DATASET Start Marker
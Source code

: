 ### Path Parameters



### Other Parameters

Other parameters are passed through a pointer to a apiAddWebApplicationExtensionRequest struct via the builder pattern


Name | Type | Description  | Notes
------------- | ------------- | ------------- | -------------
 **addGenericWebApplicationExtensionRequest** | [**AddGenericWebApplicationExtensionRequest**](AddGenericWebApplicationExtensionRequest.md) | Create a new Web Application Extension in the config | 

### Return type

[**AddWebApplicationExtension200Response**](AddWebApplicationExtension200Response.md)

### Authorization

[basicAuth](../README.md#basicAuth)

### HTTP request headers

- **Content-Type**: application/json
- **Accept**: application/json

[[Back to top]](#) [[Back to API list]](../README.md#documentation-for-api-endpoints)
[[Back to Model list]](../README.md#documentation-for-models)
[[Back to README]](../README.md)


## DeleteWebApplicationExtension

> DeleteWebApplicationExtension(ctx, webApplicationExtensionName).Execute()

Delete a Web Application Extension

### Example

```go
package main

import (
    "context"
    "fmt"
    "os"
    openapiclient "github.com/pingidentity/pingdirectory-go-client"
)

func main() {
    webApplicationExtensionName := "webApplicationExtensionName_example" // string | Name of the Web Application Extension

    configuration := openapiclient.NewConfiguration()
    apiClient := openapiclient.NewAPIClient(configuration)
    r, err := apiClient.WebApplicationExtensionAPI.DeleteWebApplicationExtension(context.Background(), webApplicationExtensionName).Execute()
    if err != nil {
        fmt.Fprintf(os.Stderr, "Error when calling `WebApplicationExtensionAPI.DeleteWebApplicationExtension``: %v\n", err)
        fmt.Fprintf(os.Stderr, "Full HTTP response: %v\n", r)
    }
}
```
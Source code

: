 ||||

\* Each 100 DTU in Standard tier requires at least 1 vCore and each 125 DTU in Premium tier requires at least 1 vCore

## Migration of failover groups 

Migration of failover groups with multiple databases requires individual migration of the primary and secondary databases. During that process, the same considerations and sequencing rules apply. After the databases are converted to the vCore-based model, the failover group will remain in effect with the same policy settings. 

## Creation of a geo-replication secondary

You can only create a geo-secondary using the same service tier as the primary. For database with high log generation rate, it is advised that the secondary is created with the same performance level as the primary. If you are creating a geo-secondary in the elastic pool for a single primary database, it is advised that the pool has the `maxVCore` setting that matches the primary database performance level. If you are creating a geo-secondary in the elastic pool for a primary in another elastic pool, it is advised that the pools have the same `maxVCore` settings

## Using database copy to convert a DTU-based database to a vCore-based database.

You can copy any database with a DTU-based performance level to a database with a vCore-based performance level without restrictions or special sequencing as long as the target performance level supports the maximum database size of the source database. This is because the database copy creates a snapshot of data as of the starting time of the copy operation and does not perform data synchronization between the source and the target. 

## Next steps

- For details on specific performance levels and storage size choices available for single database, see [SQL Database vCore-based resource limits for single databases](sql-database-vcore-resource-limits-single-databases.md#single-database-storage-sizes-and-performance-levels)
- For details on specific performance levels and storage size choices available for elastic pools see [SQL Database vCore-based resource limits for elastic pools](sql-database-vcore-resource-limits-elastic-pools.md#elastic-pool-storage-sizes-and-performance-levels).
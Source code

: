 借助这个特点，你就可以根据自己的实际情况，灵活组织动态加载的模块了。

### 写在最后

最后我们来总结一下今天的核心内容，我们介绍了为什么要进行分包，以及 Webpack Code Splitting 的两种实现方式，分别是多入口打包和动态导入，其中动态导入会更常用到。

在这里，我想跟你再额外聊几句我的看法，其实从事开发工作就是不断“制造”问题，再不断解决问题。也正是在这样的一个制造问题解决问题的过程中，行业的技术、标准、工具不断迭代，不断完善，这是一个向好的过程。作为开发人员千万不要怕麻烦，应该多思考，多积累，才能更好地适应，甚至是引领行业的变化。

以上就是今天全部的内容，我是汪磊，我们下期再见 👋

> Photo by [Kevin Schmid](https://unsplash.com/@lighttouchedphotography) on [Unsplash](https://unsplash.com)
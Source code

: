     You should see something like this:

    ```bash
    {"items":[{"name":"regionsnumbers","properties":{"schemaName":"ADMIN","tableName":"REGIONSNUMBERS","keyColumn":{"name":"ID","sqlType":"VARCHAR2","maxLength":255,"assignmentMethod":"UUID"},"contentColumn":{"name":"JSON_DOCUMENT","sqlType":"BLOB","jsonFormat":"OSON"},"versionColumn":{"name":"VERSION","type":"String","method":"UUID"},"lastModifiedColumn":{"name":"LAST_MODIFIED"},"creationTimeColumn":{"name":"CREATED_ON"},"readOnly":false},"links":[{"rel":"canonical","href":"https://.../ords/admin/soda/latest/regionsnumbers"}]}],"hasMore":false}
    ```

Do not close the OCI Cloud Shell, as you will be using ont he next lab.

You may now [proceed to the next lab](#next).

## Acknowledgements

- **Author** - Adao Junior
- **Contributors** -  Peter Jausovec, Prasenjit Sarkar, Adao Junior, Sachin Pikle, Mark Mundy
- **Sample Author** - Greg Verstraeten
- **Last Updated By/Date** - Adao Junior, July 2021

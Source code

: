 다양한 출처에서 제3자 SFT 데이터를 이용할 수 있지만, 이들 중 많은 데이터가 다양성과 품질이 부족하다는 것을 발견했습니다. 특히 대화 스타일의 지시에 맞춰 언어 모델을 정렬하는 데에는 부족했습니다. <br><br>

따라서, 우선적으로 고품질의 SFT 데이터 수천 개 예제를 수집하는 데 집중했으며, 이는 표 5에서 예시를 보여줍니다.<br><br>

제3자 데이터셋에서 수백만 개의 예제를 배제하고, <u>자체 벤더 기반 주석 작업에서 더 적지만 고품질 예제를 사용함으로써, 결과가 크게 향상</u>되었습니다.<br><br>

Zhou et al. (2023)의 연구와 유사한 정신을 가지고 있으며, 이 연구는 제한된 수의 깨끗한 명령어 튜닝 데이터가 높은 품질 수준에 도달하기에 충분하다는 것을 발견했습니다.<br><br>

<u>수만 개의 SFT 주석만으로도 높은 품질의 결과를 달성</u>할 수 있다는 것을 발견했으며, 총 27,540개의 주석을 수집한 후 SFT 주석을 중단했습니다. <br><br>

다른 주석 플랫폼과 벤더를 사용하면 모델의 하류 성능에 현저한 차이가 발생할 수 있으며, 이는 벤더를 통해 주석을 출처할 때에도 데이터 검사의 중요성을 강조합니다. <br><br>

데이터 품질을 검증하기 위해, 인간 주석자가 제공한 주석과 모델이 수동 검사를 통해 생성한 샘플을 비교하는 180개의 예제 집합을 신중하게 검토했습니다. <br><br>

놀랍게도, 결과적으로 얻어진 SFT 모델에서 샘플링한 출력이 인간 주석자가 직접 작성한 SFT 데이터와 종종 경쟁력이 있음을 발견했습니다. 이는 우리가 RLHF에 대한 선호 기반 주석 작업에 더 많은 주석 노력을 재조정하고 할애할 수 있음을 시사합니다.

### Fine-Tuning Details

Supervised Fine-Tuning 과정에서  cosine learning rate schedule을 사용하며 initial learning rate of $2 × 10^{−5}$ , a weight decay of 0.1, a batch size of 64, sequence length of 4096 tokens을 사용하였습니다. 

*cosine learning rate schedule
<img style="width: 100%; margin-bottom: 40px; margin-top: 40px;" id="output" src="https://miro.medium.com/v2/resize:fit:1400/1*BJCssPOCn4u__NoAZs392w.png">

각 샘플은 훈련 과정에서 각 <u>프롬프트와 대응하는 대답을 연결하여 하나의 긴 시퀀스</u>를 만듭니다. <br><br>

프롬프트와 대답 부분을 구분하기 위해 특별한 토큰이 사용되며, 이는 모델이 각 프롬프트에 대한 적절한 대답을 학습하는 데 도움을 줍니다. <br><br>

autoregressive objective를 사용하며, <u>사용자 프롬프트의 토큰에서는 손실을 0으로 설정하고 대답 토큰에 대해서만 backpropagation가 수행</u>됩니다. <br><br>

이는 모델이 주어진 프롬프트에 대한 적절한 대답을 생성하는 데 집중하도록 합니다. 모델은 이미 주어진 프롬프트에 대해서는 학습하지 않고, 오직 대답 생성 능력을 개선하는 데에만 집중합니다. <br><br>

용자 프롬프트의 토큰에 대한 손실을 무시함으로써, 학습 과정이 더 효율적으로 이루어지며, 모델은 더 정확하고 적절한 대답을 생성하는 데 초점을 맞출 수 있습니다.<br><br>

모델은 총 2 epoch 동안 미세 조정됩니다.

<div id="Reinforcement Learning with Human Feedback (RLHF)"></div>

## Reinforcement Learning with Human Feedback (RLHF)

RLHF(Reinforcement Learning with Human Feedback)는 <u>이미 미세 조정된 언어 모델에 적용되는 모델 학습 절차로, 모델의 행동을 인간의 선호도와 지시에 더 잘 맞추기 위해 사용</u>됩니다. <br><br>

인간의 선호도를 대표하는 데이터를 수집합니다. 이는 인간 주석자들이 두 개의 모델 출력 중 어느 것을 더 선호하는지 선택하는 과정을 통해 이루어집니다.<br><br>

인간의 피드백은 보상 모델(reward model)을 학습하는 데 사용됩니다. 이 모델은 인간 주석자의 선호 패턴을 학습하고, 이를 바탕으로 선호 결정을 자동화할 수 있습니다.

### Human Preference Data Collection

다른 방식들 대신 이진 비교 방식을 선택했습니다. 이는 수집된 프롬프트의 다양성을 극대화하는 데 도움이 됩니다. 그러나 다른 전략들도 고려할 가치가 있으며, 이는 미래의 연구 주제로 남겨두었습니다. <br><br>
DATASET End Marker
Copy out precisely the lines from the line with "데에는 부족했습니다. <br><br>" to the line with "## Reinforcement Learning" in the material above, including those two lines and omitting all the rest.

■ SOLUTION TO THE EXERCISE ■
: 다양한 출처에서 제3자 SFT 데이터를 이용할 수 있지만, 이들 중 많은 데이터가 다양성과 품질이 부족하다는 것을 발견했습니다. 특히 대화 스타일의 지시에 맞춰 언어 모델을 정렬하는 데에는 부족했습니다. <br><br>

따라서, 우선적으로 고품질의 SFT 데이터 수천 개 예제를 수집하는 데 집중했으며, 이는 표 5에서 예시를 보여줍니다.<br><br>

제3자 데이터셋에서 수백만 개의 예제를 배제하고, <u>자체 벤더 기반 주석 작업에서 더 적지만 고품질 예제를 사용함으로써, 결과가 크게 향상</u>되었습니다.<br><br>

Zhou et al. (2023)의 연구와 유사한 정신을 가지고 있으며, 이 연구는 제한된 수의 깨끗한 명령어 튜닝 데이터가 높은 품질 수준에 도달하기에 충분하다는 것을 발견했습니다.<br><br>

<u>수만 개의 SFT 주석만으로도 높은 품질의 결과를 달성</u>할 수 있다는 것을 발견했으며, 총 27,540개의 주석을 수집한 후 SFT 주석을 중단했습니다. <br><br>

다른 주석 플랫폼과 벤더를 사용하면 모델의 하류 성능에 현저한 차이가 발생할 수 있으며, 이는 벤더를 통해 주석을 출처할 때에도 데이터 검사의 중요성을 강조합니다. <br><br>

데이터 품질을 검증하기 위해, 인간 주석자가 제공한 주석과 모델이 수동 검사를 통해 생성한 샘플을 비교하는 180개의 예제 집합을 신중하게 검토했습니다. <br><br>

놀랍게도, 결과적으로 얻어진 SFT 모델에서 샘플링한 출력이 인간 주석자가 직접 작성한 SFT 데이터와 종종 경쟁력이 있음을 발견했습니다. 이는 우리가 RLHF에 대한 선호 기반 주석 작업에 더 많은 주석 노력을 재조정하고 할애할 수 있음을 시사합니다.

### Fine-Tuning Details

Supervised Fine-Tuning 과정에서  cosine learning rate schedule을 사용하며 initial learning rate of $2 × 10^{−5}$ , a weight decay of 0.1, a batch size of 64, sequence length of 4096 tokens을 사용하였습니다. 

*cosine learning rate schedule
<img style="width: 100%; margin-bottom: 40px; margin-top: 40px;" id="output" src="https://miro.medium.com/v2/resize:fit:1400/1*BJCssPOCn4u__NoAZs392w.png">

각 샘플은 훈련 과정에서 각 <u>프롬프트와 대응하는 대답을 연결하여 하나의 긴 시퀀스</u>를 만듭니다. <br><br>

프롬프트와 대답 부분을 구분하기 위해 특별한 토큰이 사용되며, 이는 모델이 각 프롬프트에 대한 적절한 대답을 학습하는 데 도움을 줍니다. <br><br>

autoregressive objective를 사용하며, <u>사용자 프롬프트의 토큰에서는 손실을 0으로 설정하고 대답 토큰에 대해서만 backpropagation가 수행</u>됩니다. <br><br>

이는 모델이 주어진 프롬프트에 대한 적절한 대답을 생성하는 데 집중하도록 합니다. 모델은 이미 주어진 프롬프트에 대해서는 학습하지 않고, 오직 대답 생성 능력을 개선하는 데에만 집중합니다. <br><br>

용자 프롬프트의 토큰에 대한 손실을 무시함으로써, 학습 과정이 더 효율적으로 이루어지며, 모델은 더 정확하고 적절한 대답을 생성하는 데 초점을 맞출 수 있습니다.<br><br>

모델은 총 2 epoch 동안 미세 조정됩니다.

<div id="Reinforcement Learning with Human Feedback (RLHF)"></div>

## Reinforcement Learning with Human Feedback (RLHF)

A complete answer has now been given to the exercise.